Since IBD was first recognised in 1925,[5] substantial variation in the incidence of CRC in patients with IBD has been reported in the literature. This variation is thought to be due to referral centre bias, heterogeneity in study design and possibly also to environmental or geographical factors.[6] Furthermore, changes in the surveillance and management of dysplasia, including improved endoscopic technologies that enable earlier identification of pre-cancerous dysplasia, have undoubtedly affected both the reported rates and outcomes of dysplasia and CRC.

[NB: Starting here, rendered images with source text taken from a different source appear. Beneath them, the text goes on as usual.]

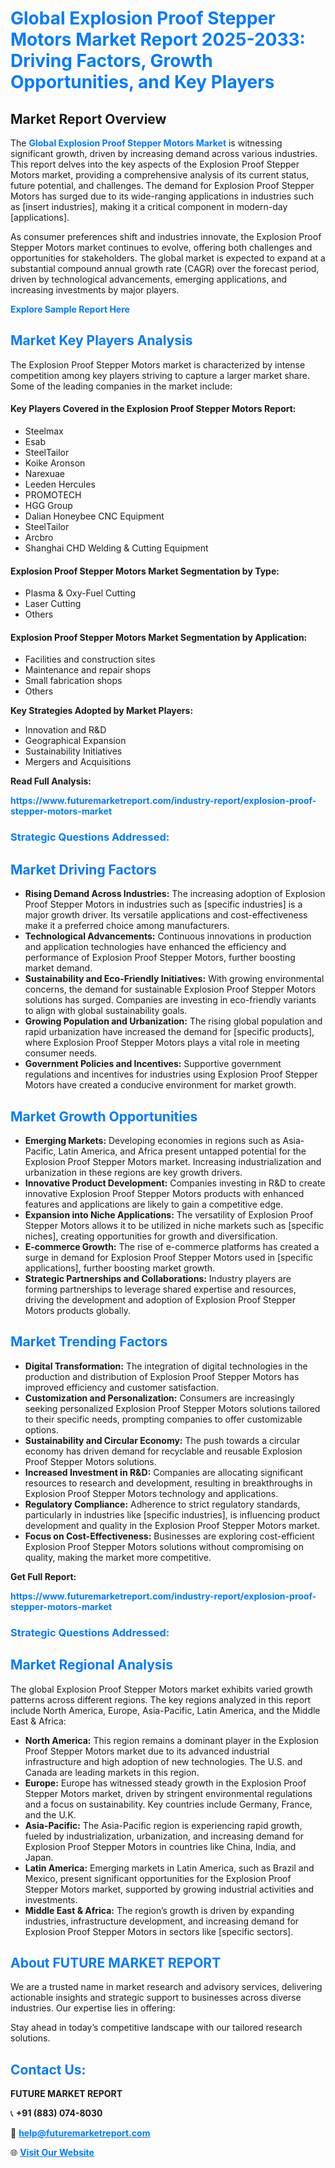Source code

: <h1 style="color: #007BFF;">Global Explosion Proof Stepper Motors Market Report 2025-2033: Driving Factors, Growth Opportunities, and Key Players</h1>

<section id="overview">
<h2>Market Report Overview</h2>
<p>The <a href="https://www.futuremarketreport.com/industry-report/explosion-proof-stepper-motors-market" style="color: #007BFF; text-decoration: none;"><strong>Global Explosion Proof Stepper Motors Market</strong></a> is witnessing significant growth, driven by increasing demand across various industries. This report delves into the key aspects of the Explosion Proof Stepper Motors market, providing a comprehensive analysis of its current status, future potential, and challenges. The demand for Explosion Proof Stepper Motors has surged due to its wide-ranging applications in industries such as [insert industries], making it a critical component in modern-day [applications].</p>
<p>As consumer preferences shift and industries innovate, the Explosion Proof Stepper Motors market continues to evolve, offering both challenges and opportunities for stakeholders. The global market is expected to expand at a substantial compound annual growth rate (CAGR) over the forecast period, driven by technological advancements, emerging applications, and increasing investments by major players.</p>
</section>

<section id="overview">
<p><a href="https://www.futuremarketreport.com/request-sample/reportId=37468" style="color: #007BFF; text-decoration: none;"><strong>Explore Sample Report Here</strong></a></p>
</section>

<section id="key-players">
<h2 style="color: #007BFF;">Market Key Players Analysis</h2>
<p>The Explosion Proof Stepper Motors market is characterized by intense competition among key players striving to capture a larger market share. Some of the leading companies in the market include:</p>
<h4>Key Players Covered in the Explosion Proof Stepper Motors Report:</h4>
<ul><li>Steelmax</li><li>Esab</li><li>SteelTailor</li><li>Koike Aronson</li><li>Narexuae</li><li>Leeden Hercules</li><li>PROMOTECH</li><li>HGG Group</li><li>Dalian Honeybee CNC Equipment</li><li>SteelTailor</li><li>Arcbro</li><li>Shanghai CHD Welding &amp; Cutting Equipment</li></ul>
<h4>Explosion Proof Stepper Motors Market Segmentation by Type:</h4>
<ul><li>Plasma &amp; Oxy-Fuel Cutting</li><li>Laser Cutting</li><li>Others</li></ul>

<h4>Explosion Proof Stepper Motors Market Segmentation by Application:</h4>
<ul><li>Facilities and construction sites</li><li>Maintenance and repair shops</li><li>Small fabrication shops</li><li>Others</li></ul>
<p><strong>Key Strategies Adopted by Market Players:</strong></p>
<ul>
<li>Innovation and R&D</li>
<li>Geographical Expansion</li>
<li>Sustainability Initiatives</li>
<li>Mergers and Acquisitions</li>
</ul>
</section>

<section>
<p><strong>Read Full Analysis: </strong></p><a href="https://www.futuremarketreport.com/industry-report/explosion-proof-stepper-motors-market" style="color: #007BFF; text-decoration: none;"><strong>https://www.futuremarketreport.com/industry-report/explosion-proof-stepper-motors-market</strong></a>
<h3 style="color: #007BFF;">Strategic Questions Addressed:</h3>
</section>

<section id="driving-factors">
<h2 style="color: #007BFF;">Market Driving Factors</h2>
<ul>
<li><strong>Rising Demand Across Industries:</strong> The increasing adoption of Explosion Proof Stepper Motors in industries such as [specific industries] is a major growth driver. Its versatile applications and cost-effectiveness make it a preferred choice among manufacturers.</li>
<li><strong>Technological Advancements:</strong> Continuous innovations in production and application technologies have enhanced the efficiency and performance of Explosion Proof Stepper Motors, further boosting market demand.</li>
<li><strong>Sustainability and Eco-Friendly Initiatives:</strong> With growing environmental concerns, the demand for sustainable Explosion Proof Stepper Motors solutions has surged. Companies are investing in eco-friendly variants to align with global sustainability goals.</li>
<li><strong>Growing Population and Urbanization:</strong> The rising global population and rapid urbanization have increased the demand for [specific products], where Explosion Proof Stepper Motors plays a vital role in meeting consumer needs.</li>
<li><strong>Government Policies and Incentives:</strong> Supportive government regulations and incentives for industries using Explosion Proof Stepper Motors have created a conducive environment for market growth.</li>
</ul>
</section>

<section id="growth-opportunities">
<h2 style="color: #007BFF;">Market Growth Opportunities</h2>
<ul>
<li><strong>Emerging Markets:</strong> Developing economies in regions such as Asia-Pacific, Latin America, and Africa present untapped potential for the Explosion Proof Stepper Motors market. Increasing industrialization and urbanization in these regions are key growth drivers.</li>
<li><strong>Innovative Product Development:</strong> Companies investing in R&D to create innovative Explosion Proof Stepper Motors products with enhanced features and applications are likely to gain a competitive edge.</li>
<li><strong>Expansion into Niche Applications:</strong> The versatility of Explosion Proof Stepper Motors allows it to be utilized in niche markets such as [specific niches], creating opportunities for growth and diversification.</li>
<li><strong>E-commerce Growth:</strong> The rise of e-commerce platforms has created a surge in demand for Explosion Proof Stepper Motors used in [specific applications], further boosting market growth.</li>
<li><strong>Strategic Partnerships and Collaborations:</strong> Industry players are forming partnerships to leverage shared expertise and resources, driving the development and adoption of Explosion Proof Stepper Motors products globally.</li>
</ul>
</section>

<section id="trending-factors">
<h2 style="color: #007BFF;">Market Trending Factors</h2>
<ul>
<li><strong>Digital Transformation:</strong> The integration of digital technologies in the production and distribution of Explosion Proof Stepper Motors has improved efficiency and customer satisfaction.</li>
<li><strong>Customization and Personalization:</strong> Consumers are increasingly seeking personalized Explosion Proof Stepper Motors solutions tailored to their specific needs, prompting companies to offer customizable options.</li>
<li><strong>Sustainability and Circular Economy:</strong> The push towards a circular economy has driven demand for recyclable and reusable Explosion Proof Stepper Motors solutions.</li>
<li><strong>Increased Investment in R&D:</strong> Companies are allocating significant resources to research and development, resulting in breakthroughs in Explosion Proof Stepper Motors technology and applications.</li>
<li><strong>Regulatory Compliance:</strong> Adherence to strict regulatory standards, particularly in industries like [specific industries], is influencing product development and quality in the Explosion Proof Stepper Motors market.</li>
<li><strong>Focus on Cost-Effectiveness:</strong> Businesses are exploring cost-efficient Explosion Proof Stepper Motors solutions without compromising on quality, making the market more competitive.</li>
</ul>
</section>

<section>
<p><strong>Get Full Report: </strong></p><a href="https://www.futuremarketreport.com/industry-report/explosion-proof-stepper-motors-market" style="color: #007BFF; text-decoration: none;"><strong>https://www.futuremarketreport.com/industry-report/explosion-proof-stepper-motors-market</strong></a>
<h3 style="color: #007BFF;">Strategic Questions Addressed:</h3>
</section>


<section id="regional-analysis">
<h2 style="color: #007BFF;">Market Regional Analysis</h2>
<p>The global Explosion Proof Stepper Motors market exhibits varied growth patterns across different regions. The key regions analyzed in this report include North America, Europe, Asia-Pacific, Latin America, and the Middle East & Africa:</p>
<ul>
<li><strong>North America:</strong> This region remains a dominant player in the Explosion Proof Stepper Motors market due to its advanced industrial infrastructure and high adoption of new technologies. The U.S. and Canada are leading markets in this region.</li>
<li><strong>Europe:</strong> Europe has witnessed steady growth in the Explosion Proof Stepper Motors market, driven by stringent environmental regulations and a focus on sustainability. Key countries include Germany, France, and the U.K.</li>
<li><strong>Asia-Pacific:</strong> The Asia-Pacific region is experiencing rapid growth, fueled by industrialization, urbanization, and increasing demand for Explosion Proof Stepper Motors in countries like China, India, and Japan.</li>
<li><strong>Latin America:</strong> Emerging markets in Latin America, such as Brazil and Mexico, present significant opportunities for the Explosion Proof Stepper Motors market, supported by growing industrial activities and investments.</li>
<li><strong>Middle East & Africa:</strong> The region’s growth is driven by expanding industries, infrastructure development, and increasing demand for Explosion Proof Stepper Motors in sectors like [specific sectors].</li>
</ul>
</section>

<footer>
<h2 style="color: #007BFF;">About FUTURE MARKET REPORT</h2>
<p>We are a trusted name in market research and advisory services, delivering actionable insights and strategic support to businesses across diverse industries. Our expertise lies in offering:</p>

<p>Stay ahead in today’s competitive landscape with our tailored research solutions.</p>

<h2 style="color: #007BFF;">Contact Us:</h2>
<p><strong>FUTURE MARKET REPORT</strong></p>
<p>📞 <strong>+91 (883) 074-8030</strong></p>
<p>📧 <strong><a href="mailto:help@futuremarketreport.com" style="color: #007BFF;">help@futuremarketreport.com</a></strong></p>
<p>🌐 <strong><a href="https://www.futuremarketreport.com/" style="color: #007BFF;">Visit Our Website</a></strong></p>
</footer>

Initial data suggested a difference in risk of CRC between those with ulcerative colitis (UC) and Crohn’s disease, but it is now generally accepted that the risks are approximately equivalent, when patients are stratified according to the extent of colonic involvement.[7][8][9][10] A meta-analysis of 116 studies including 54,478 patients, reported the overall prevalence of CRC in any patient with UC to be 3.7%, and an overall incidence of 3 cases per 1,000 person-years duration (PYD).[11] When stratified for disease duration, the incidence increased from 2 per 1000 PYD (cumulative probability 2%) for the first decade, to 7 per 1000 PYD (cumulative probability 8%) for the second decade, and 12 per 1000 PYD (cumulative probability 18%) for the third decade.

Another study from Australia reported that the cumulative incidences of CRC among patients with UC for the first, second and third decades were 1% (95% confidence intervalA measure that quantifies the uncertainty in measurement. When reported as 95% CI, it is the range of values within which we can be 95% sure that the true value for the whole population lies. [CI]: 0–2), 3% (95% CI: 1–5) and 7% (95% CI: 4–10), respectively.[12] Similar findings have recently been described in a large Korean multicentre study[13] indicating that the cumulative incidence of CRC in IBD patients in low-prevalence countries might be similar to that of Western countries. The incidence of CRC in patients with IBD may continue to fall with regular surveillance colonoscopy, improvements in imaging and adenoma detection and aggressive use of maintenance therapies to achieve mucosal healing.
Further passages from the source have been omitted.